■ Work order
Every line from the one containing "Sada možemo formalno" to the last line of the listing below should be given again exactly.

━━━ Exercise input

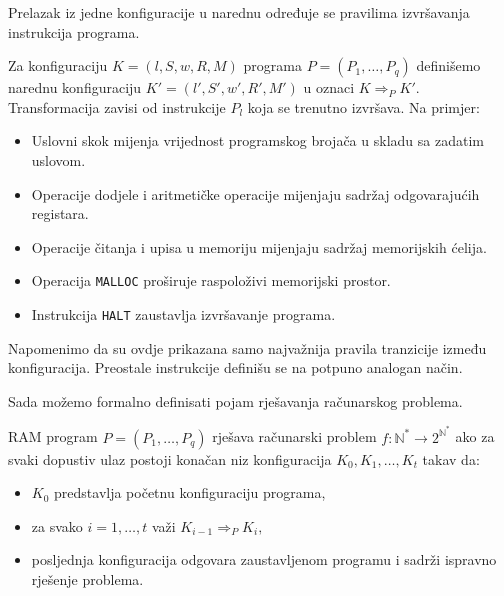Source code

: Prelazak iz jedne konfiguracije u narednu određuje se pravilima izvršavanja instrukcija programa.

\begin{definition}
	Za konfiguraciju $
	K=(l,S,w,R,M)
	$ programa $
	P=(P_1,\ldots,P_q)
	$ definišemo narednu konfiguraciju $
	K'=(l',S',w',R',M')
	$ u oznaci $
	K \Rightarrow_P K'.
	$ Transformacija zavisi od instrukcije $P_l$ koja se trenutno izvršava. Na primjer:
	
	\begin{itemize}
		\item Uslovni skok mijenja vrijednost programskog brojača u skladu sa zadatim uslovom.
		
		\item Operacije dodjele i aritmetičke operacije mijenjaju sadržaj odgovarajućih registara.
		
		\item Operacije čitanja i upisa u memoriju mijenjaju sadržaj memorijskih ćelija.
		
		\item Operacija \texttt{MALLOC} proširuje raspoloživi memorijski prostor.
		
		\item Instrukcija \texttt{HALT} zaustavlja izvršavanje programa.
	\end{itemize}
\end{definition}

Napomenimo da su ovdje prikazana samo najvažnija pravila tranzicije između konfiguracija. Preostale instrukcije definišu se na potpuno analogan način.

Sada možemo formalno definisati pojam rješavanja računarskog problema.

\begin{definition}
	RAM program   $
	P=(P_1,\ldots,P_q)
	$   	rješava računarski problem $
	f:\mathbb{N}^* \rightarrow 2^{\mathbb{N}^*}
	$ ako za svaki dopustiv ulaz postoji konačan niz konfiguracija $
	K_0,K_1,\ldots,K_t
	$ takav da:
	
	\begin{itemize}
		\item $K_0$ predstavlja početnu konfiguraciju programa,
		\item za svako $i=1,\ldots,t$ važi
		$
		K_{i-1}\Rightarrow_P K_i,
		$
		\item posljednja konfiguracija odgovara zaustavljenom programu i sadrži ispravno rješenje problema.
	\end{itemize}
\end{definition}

━━━━━━

■ Answer to the exercise
Sada možemo formalno definisati pojam rješavanja računarskog problema.

\begin{definition}
	RAM program   $
	P=(P_1,\ldots,P_q)
	$   	rješava računarski problem $
	f:\mathbb{N}^* \rightarrow 2^{\mathbb{N}^*}
	$ ako za svaki dopustiv ulaz postoji konačan niz konfiguracija $
	K_0,K_1,\ldots,K_t
	$ takav da:
	
	\begin{itemize}
		\item $K_0$ predstavlja početnu konfiguraciju programa,
		\item za svako $i=1,\ldots,t$ važi
		$
		K_{i-1}\Rightarrow_P K_i,
		$
		\item posljednja konfiguracija odgovara zaustavljenom programu i sadrži ispravno rješenje problema.
	\end{itemize}
\end{definition}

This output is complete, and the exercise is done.